You wouldn't normally think of sensors when looking at offices. But on closer look there are more sensors than you think - especially as IoT moves towards offices and the rise of secure IoT allows for more affordable and real proof of concepts, many offices automate, streamline and control their facilities using sensor technology.
1. Occupancy sensors
2. Window sensors
3. Carbon monoxide sensors
4. Smoke / fire detectors
5. Motion sensors
6. Door contact sensors
7. Infrared sensors
Most certainly you've seen those little helpers on the ceiling mounted in a seemingly random distributed pattern.
Companies like Leviton provide occupancy sensors in all forms and sizes.
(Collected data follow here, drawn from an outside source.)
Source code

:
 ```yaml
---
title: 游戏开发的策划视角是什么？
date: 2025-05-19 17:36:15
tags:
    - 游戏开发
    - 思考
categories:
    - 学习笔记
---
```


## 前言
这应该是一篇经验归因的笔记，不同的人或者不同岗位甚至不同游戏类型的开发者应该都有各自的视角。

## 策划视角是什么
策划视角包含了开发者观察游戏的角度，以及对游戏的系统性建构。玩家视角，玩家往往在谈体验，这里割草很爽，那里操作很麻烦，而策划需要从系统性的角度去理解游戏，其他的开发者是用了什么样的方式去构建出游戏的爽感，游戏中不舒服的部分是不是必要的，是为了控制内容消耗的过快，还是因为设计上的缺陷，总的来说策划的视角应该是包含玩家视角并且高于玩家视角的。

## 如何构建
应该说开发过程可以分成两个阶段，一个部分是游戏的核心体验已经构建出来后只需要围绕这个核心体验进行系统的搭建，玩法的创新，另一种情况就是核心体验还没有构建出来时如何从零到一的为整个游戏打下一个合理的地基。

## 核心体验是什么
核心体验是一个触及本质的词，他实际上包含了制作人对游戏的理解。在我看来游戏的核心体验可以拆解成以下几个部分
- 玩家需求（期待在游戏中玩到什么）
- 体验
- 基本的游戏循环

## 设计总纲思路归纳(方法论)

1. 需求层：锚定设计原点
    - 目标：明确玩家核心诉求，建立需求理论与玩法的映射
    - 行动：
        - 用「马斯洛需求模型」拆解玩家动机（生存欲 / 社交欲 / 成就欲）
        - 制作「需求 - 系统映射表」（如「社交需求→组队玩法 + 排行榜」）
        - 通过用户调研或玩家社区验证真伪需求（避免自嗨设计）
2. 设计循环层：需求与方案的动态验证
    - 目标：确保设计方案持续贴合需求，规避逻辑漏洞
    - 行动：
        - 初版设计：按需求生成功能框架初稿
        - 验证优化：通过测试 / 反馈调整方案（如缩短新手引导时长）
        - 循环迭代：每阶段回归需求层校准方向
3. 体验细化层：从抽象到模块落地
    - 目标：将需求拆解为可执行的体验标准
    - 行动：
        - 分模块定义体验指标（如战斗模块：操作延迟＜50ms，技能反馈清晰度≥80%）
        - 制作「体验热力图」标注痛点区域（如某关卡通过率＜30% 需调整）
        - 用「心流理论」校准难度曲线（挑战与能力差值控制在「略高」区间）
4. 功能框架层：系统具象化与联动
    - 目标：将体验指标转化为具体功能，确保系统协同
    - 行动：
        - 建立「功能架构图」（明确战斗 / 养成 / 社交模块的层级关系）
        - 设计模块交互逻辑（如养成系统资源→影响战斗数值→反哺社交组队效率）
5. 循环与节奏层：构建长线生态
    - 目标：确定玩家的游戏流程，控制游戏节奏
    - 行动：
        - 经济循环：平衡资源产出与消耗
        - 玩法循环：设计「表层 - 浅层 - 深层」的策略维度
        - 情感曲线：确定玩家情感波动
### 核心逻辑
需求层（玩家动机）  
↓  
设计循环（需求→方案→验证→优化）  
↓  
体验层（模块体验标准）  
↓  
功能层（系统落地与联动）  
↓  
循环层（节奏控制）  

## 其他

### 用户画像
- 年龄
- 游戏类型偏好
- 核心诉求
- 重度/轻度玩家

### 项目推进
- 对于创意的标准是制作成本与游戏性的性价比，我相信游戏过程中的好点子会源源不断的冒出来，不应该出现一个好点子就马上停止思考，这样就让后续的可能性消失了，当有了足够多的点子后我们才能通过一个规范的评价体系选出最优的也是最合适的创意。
Since they measure occupancy but also vacancy their data is critical to not only inform when to automatically turn on the lights but also to inform the heating ventilation and cooling system (HVAC) where supply is needed.
Kisi's opinion: Occupancy sensors are typically used more in corporate environments but with further IoT developments might make their way into every office shortly!
made window alarm sensorGe made window alarm sensorSomething many companies don't know about but relatively easy to install and prevent break-ins are window sensors. Here is a very simple example by GE - basically it starts beeping when the window is opened. This quickly moves into being an alarm system, however this mostly doesn't prevent break-ins. What is a really amazing choice are window glass break sensors like this one from Honeywell.
Alarms can go off all the time and after a while you don't pay attention anymore - but if the window breaks, you want to be alerted at any hour of the day.
Kisi's opinion: Don't fall for the expensive alarm system option. Standalone glass break detectors are an amazing choice.
You might know those from your own apartment and on the commercial level, the sensor input is no different. The only big difference is that the fire system is centrally connected, there are fire alerts across the facility and when one smoke detector takes off, the entire facility is on a fire alarm.
This often means the main doors unlock so people can run out but security sensitive doors like the IT room door stays locked even during a fire emergency.
Kisi's opinion: Your building should have a fire alarm system in place. If you are a small office with a kitchen, get a good fire detector to get this topic checked off. For larger offices look into Bosch fire panels. Since this is a huge legal obligation for some companies, there are tons of things to consider if you want to go pro on fire alarms. check it here
Closely related but not necessarily the same as the fire detectors which typically are smoke alarm detectors, are the carbon monoxide sensors. In residential those are two separate products but for many commercial applications carbon monoxide detection is integrated into the regular fire alarm sensor.
Kisi's opinion: When your system gets designed, make sure they use "multi sensor detectors" such as the Siemens FP-11.
Motion sensors are similar as occupancy sensors but used a little different. That's why they often come in a unique design and have a bit shorter range - their use is to trigger the door to unlock when you approach it from inside an office. Think about your glass door that is locked and doesn't have a mechanical lock. When you walk up to it from inside the office, how does it know to unlock? That's because over the door frame on the inside of the door you have a motion sensor. To be able to have doors unlock from the inside is a critical security requirement for emergency procedures.
Kisi's opinion: Often alternatives to motion sensors are push to exit buttons which are manual in operation. Even if you save a couple of dollars, it's not worth it to force everyone push a button to exit the door - you'll regret it!
Technically there is no difference of door contact sensors to window sensors. Typically door contact sensors serve a different function though:
Kisi's opinion: For offices the ADT type of alarms don't get you the level of insight for offices you'd need. When someone leaves the door open, you don't want them to call the police or trigger the alarm for the office, so be careful with affordable alarm providers that don't increase your office productivity and security.
In addition to a regular motion sensor, you might want to install an Infrared (IR) beam detector. It is a very similar system that you know from retail stores. They use those sensors for counting or tracking how many people go in and out. When or before an alarm is triggered the system could check if someone really walked through or really didn't walk through.
Kisi's opinion: Often overlooked, simple and efficient way to cross-check with your alarm system. If you go for a dual or double IR beam sensor, it can even count how many people come in and out.